_EXERCISE BRIEF_
Print the records exactly as they are written.

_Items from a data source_
......

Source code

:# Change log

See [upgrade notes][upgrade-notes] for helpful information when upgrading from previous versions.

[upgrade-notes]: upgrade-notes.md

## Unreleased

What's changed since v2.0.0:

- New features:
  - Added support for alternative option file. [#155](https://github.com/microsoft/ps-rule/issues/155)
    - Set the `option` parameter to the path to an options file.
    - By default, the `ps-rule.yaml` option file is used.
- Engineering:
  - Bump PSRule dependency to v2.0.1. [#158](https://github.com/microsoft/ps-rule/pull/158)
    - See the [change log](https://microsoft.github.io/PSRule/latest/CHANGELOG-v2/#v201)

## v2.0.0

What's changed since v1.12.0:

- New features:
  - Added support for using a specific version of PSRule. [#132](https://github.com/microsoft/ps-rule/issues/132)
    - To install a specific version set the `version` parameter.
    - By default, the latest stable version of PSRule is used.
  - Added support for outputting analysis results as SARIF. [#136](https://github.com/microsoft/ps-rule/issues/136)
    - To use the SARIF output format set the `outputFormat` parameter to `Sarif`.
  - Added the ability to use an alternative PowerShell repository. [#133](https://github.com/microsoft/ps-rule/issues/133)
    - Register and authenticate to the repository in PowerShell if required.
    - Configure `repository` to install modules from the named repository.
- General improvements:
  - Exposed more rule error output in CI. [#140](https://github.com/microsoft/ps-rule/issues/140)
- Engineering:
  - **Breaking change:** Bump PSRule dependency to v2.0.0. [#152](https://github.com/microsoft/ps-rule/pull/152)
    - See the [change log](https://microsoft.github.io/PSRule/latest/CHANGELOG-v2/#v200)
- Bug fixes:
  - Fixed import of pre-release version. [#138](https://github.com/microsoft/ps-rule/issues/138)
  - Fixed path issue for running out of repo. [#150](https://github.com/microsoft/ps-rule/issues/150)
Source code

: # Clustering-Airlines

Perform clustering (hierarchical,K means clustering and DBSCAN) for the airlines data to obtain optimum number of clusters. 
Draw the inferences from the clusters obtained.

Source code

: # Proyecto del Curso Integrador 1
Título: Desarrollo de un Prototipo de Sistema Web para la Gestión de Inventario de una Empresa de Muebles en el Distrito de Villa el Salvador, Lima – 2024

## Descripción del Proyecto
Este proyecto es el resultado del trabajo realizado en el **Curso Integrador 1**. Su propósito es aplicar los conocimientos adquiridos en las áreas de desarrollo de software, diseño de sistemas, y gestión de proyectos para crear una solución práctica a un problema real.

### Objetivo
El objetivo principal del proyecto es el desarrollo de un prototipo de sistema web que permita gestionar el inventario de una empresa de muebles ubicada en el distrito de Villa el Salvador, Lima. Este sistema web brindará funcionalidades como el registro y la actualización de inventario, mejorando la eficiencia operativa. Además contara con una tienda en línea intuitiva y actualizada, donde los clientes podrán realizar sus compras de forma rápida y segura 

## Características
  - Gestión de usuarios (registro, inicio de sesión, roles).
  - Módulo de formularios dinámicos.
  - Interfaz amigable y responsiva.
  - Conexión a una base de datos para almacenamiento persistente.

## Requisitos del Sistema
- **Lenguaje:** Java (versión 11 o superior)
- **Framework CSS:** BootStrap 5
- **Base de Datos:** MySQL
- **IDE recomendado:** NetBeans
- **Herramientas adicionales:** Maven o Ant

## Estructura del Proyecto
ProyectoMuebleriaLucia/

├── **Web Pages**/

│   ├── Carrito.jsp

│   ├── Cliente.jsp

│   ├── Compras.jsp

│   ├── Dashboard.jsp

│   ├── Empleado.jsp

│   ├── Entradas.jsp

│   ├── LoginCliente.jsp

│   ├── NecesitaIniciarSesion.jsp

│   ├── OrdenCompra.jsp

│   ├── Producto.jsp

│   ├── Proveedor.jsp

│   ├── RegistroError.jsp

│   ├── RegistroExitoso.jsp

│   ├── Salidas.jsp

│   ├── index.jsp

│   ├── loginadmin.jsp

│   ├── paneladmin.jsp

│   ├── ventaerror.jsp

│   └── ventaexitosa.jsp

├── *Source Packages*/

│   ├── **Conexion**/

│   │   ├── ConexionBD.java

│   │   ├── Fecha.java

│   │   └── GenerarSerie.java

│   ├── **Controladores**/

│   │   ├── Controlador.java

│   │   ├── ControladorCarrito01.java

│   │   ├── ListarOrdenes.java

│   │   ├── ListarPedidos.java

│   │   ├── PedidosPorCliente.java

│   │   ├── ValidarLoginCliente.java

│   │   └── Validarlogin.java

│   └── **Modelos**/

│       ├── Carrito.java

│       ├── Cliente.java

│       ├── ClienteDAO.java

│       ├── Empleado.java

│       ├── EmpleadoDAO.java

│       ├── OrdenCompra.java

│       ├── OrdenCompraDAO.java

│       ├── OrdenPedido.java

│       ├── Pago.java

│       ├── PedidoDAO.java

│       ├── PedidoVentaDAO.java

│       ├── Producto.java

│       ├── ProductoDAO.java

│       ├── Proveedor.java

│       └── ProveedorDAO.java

......

_FINISHED TASK_
Source code

:# Change log

See [upgrade notes][upgrade-notes] for helpful information when upgrading from previous versions.

[upgrade-notes]: upgrade-notes.md

## Unreleased

What's changed since v2.0.0:

- New features:
  - Added support for alternative option file. [#155](https://github.com/microsoft/ps-rule/issues/155)
    - Set the `option` parameter to the path to an options file.
    - By default, the `ps-rule.yaml` option file is used.
- Engineering:
  - Bump PSRule dependency to v2.0.1. [#158](https://github.com/microsoft/ps-rule/pull/158)
    - See the [change log](https://microsoft.github.io/PSRule/latest/CHANGELOG-v2/#v201)

## v2.0.0

What's changed since v1.12.0:

- New features:
  - Added support for using a specific version of PSRule. [#132](https://github.com/microsoft/ps-rule/issues/132)
    - To install a specific version set the `version` parameter.
    - By default, the latest stable version of PSRule is used.
  - Added support for outputting analysis results as SARIF. [#136](https://github.com/microsoft/ps-rule/issues/136)
    - To use the SARIF output format set the `outputFormat` parameter to `Sarif`.
  - Added the ability to use an alternative PowerShell repository. [#133](https://github.com/microsoft/ps-rule/issues/133)
    - Register and authenticate to the repository in PowerShell if required.
    - Configure `repository` to install modules from the named repository.
- General improvements:
  - Exposed more rule error output in CI. [#140](https://github.com/microsoft/ps-rule/issues/140)
- Engineering:
  - **Breaking change:** Bump PSRule dependency to v2.0.0. [#152](https://github.com/microsoft/ps-rule/pull/152)
    - See the [change log](https://microsoft.github.io/PSRule/latest/CHANGELOG-v2/#v200)
- Bug fixes:
  - Fixed import of pre-release version. [#138](https://github.com/microsoft/ps-rule/issues/138)
  - Fixed path issue for running out of repo. [#150](https://github.com/microsoft/ps-rule/issues/150)
Source code

: # Clustering-Airlines

Perform clustering (hierarchical,K means clustering and DBSCAN) for the airlines data to obtain optimum number of clusters. 
Draw the inferences from the clusters obtained.

Source code

: # Proyecto del Curso Integrador 1
Título: Desarrollo de un Prototipo de Sistema Web para la Gestión de Inventario de una Empresa de Muebles en el Distrito de Villa el Salvador, Lima – 2024

## Descripción del Proyecto
Este proyecto es el resultado del trabajo realizado en el **Curso Integrador 1**. Su propósito es aplicar los conocimientos adquiridos en las áreas de desarrollo de software, diseño de sistemas, y gestión de proyectos para crear una solución práctica a un problema real.

### Objetivo
El objetivo principal del proyecto es el desarrollo de un prototipo de sistema web que permita gestionar el inventario de una empresa de muebles ubicada en el distrito de Villa el Salvador, Lima. Este sistema web brindará funcionalidades como el registro y la actualización de inventario, mejorando la eficiencia operativa. Además contara con una tienda en línea intuitiva y actualizada, donde los clientes podrán realizar sus compras de forma rápida y segura 

## Características
  - Gestión de usuarios (registro, inicio de sesión, roles).
  - Módulo de formularios dinámicos.
  - Interfaz amigable y responsiva.
  - Conexión a una base de datos para almacenamiento persistente.

## Requisitos del Sistema
- **Lenguaje:** Java (versión 11 o superior)
- **Framework CSS:** BootStrap 5
- **Base de Datos:** MySQL
- **IDE recomendado:** NetBeans
- **Herramientas adicionales:** Maven o Ant

## Estructura del Proyecto
ProyectoMuebleriaLucia/

├── **Web Pages**/

│   ├── Carrito.jsp

│   ├── Cliente.jsp

│   ├── Compras.jsp

│   ├── Dashboard.jsp

│   ├── Empleado.jsp

│   ├── Entradas.jsp

│   ├── LoginCliente.jsp

│   ├── NecesitaIniciarSesion.jsp

│   ├── OrdenCompra.jsp

│   ├── Producto.jsp

│   ├── Proveedor.jsp

│   ├── RegistroError.jsp

│   ├── RegistroExitoso.jsp

│   ├── Salidas.jsp

│   ├── index.jsp

│   ├── loginadmin.jsp

│   ├── paneladmin.jsp

│   ├── ventaerror.jsp

│   └── ventaexitosa.jsp

├── *Source Packages*/

│   ├── **Conexion**/

│   │   ├── ConexionBD.java

│   │   ├── Fecha.java

│   │   └── GenerarSerie.java

│   ├── **Controladores**/

│   │   ├── Controlador.java

│   │   ├── ControladorCarrito01.java

│   │   ├── ListarOrdenes.java

│   │   ├── ListarPedidos.java

│   │   ├── PedidosPorCliente.java

│   │   ├── ValidarLoginCliente.java

│   │   └── Validarlogin.java

│   └── **Modelos**/

│       ├── Carrito.java

│       ├── Cliente.java

│       ├── ClienteDAO.java

│       ├── Empleado.java

│       ├── EmpleadoDAO.java

│       ├── OrdenCompra.java

│       ├── OrdenCompraDAO.java

│       ├── OrdenPedido.java

│       ├── Pago.java

│       ├── PedidoDAO.java

│       ├── PedidoVentaDAO.java

│       ├── Producto.java

│       ├── ProductoDAO.java

│       ├── Proveedor.java

│       └── ProveedorDAO.java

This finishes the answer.